Dranoff plans to use the Urban Transit Hub Tax Credit program for Two Center Street, a mixed-use residential and retail development on a 1.2-acre site in Newark, and Radio Lofts, an 86-unit loft condominium project on the Camden waterfront.

Under the stimulus act, the tax credit program has been amended to allow developers of residential projects in an urban transit hub to receive a credit of up to 20 percent of its capital investment. To qualify, the developer must make capital investments of at least $50 million and demonstrate that the project would not be feasible without the credit.
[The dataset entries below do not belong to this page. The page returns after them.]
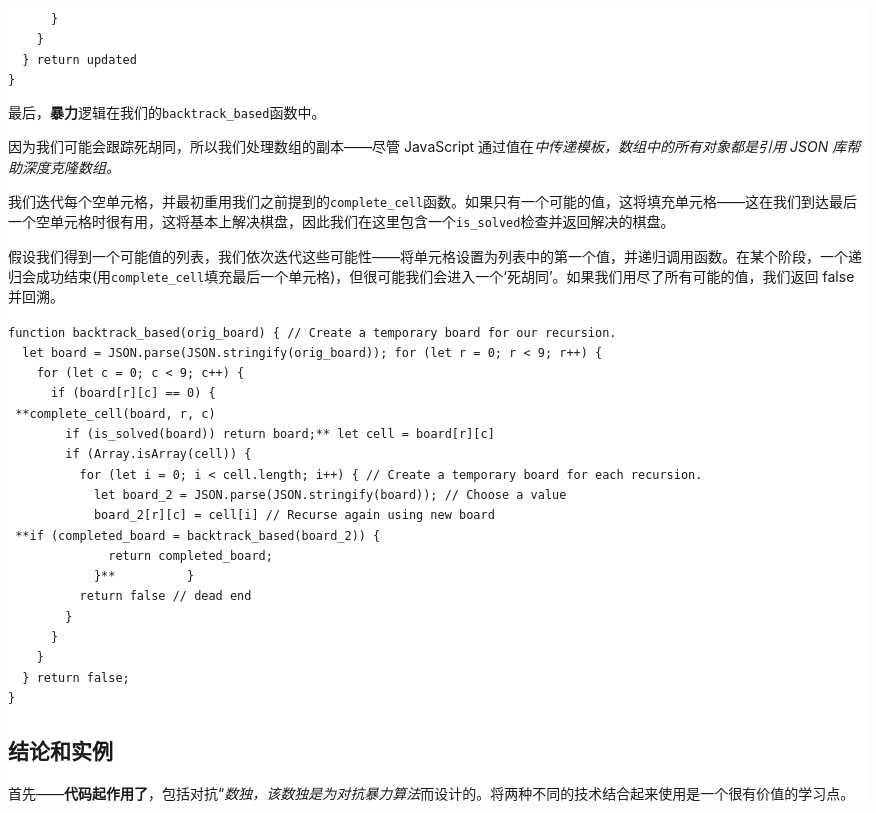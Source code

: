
 ```
      }
    }
  } return updated
}
```

最后，**暴力**逻辑在我们的`backtrack_based`函数中。

因为我们可能会跟踪死胡同，所以我们处理数组的副本——尽管 JavaScript 通过值在*中传递模板，数组中的所有对象都是引用 JSON 库帮助深度克隆数组。*

我们迭代每个空单元格，并最初重用我们之前提到的`complete_cell`函数。如果只有一个可能的值，这将填充单元格——这在我们到达最后一个空单元格时很有用，这将基本上解决棋盘，因此我们在这里包含一个`is_solved`检查并返回解决的棋盘。

假设我们得到一个可能值的列表，我们依次迭代这些可能性——将单元格设置为列表中的第一个值，并递归调用函数。在某个阶段，一个递归会成功结束(用`complete_cell`填充最后一个单元格)，但很可能我们会进入一个‘死胡同’。如果我们用尽了所有可能的值，我们返回 false 并回溯。

```
function backtrack_based(orig_board) { // Create a temporary board for our recursion.
  let board = JSON.parse(JSON.stringify(orig_board)); for (let r = 0; r < 9; r++) {
    for (let c = 0; c < 9; c++) {
      if (board[r][c] == 0) {
 **complete_cell(board, r, c)
        if (is_solved(board)) return board;** let cell = board[r][c]
        if (Array.isArray(cell)) {
          for (let i = 0; i < cell.length; i++) { // Create a temporary board for each recursion.
            let board_2 = JSON.parse(JSON.stringify(board)); // Choose a value
            board_2[r][c] = cell[i] // Recurse again using new board
 **if (completed_board = backtrack_based(board_2)) {
              return completed_board;
            }**          }
          return false // dead end
        }
      }
    }
  } return false;
}
```

## **结论和实例**

首先——**代码起作用了**，包括对抗“*数独，该数独是为对抗暴力算法*而设计的。将两种不同的技术结合起来使用是一个很有价值的学习点。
Two Center Street, which will cost more than $200 million, could yield a $20 million tax credit, while the tax credit for the $65 million Radio Lofts could be worth up to $7 million, Dranoff said. “This tax credit puts you over the goal line to get the final funds to make a project workable,” he said. The financing gap for Two Center and Radio Lofts could be as much as 10 percent, he said.

Without the credit, it would have been difficult to obtain the additional funds needed to proceed with both projects, Dranoff said. “In this environment, there’s many, many potholes and obstacles to secure financing,” he said, particularly in “the more hard-pressed cities and towns in the state.”

Within the next 60 to 90 days, the company will submit detailed financial pro-formas to the state Economic Development Authority, which will determine the financing need of the project, said Dranoff, who hopes the company will be able to secure a commitment for the tax credits within three months of submitting the application.

The Hoboken Brownstone Co., a residential developer based in the Mile Square City, also faced a shortfall in the financing for its Van Leer Place project in Jersey City.

The developer is in the process of obtaining a nonrecourse loan through the U.S. Department of Housing and Urban Development, and has a preliminary financing commitment of $29 million for the first phase of the project — the $35 million construction of 159 rental apartments, said George Vallone, president of Hoboken Brownstone. The project — which also would include 260 condominiums — carries a $120 million price tag, he said.

Filling that $6 million gap seemed like a major challenge, he said, but “then the governor’s economic stimulus program came out, and it was almost like a godsend,” he said, since a 20 percent tax credit under the Urban Transit Hub Tax Credit program would essentially fill the financing gap.

Hoboken Brownstone expects to meet with the EDA this month to determine if they are eligible for the credit, Vallone said. If the project is ineligible, he said he’ll try to renegotiate the terms of a $3 million seller mortgage on the property, put more of his own money into the project and convince investors to contribute more funds.

“But that’s a tough, tough road in this economic climate right now,” he said. “The ultimate backup plan is to shut everything down and mothball the project.”

Meanwhile, a provision in the stimulus act that exempts certain projects from a 2.5 percent development fee “definitely could be a positive boost to us,” said Rick Cureton, president of Whitesell Construction Co. Inc., in Delran.

The suspension of the fee could help the developer to potentially save a total of $50,000 on its proposed Lumberton Professional Office Building, a two-building, 15,000-square-foot office property in Lumberton, he said. The savings will in turn allow the developer to be more competitive in its rents for tenants, Cureton said. Whitesell is applying for building permits based on a revised site plan for the $2.25 million project, which is expected to break ground in September.

“Hopefully, the market recovers quickly enough next year that we could take advantage of the moratorium,” Cureton said.

Without sufficient demand, a project wouldn’t make financial sense, even with the moratorium, he said: “There still has to be some sort of market out there.”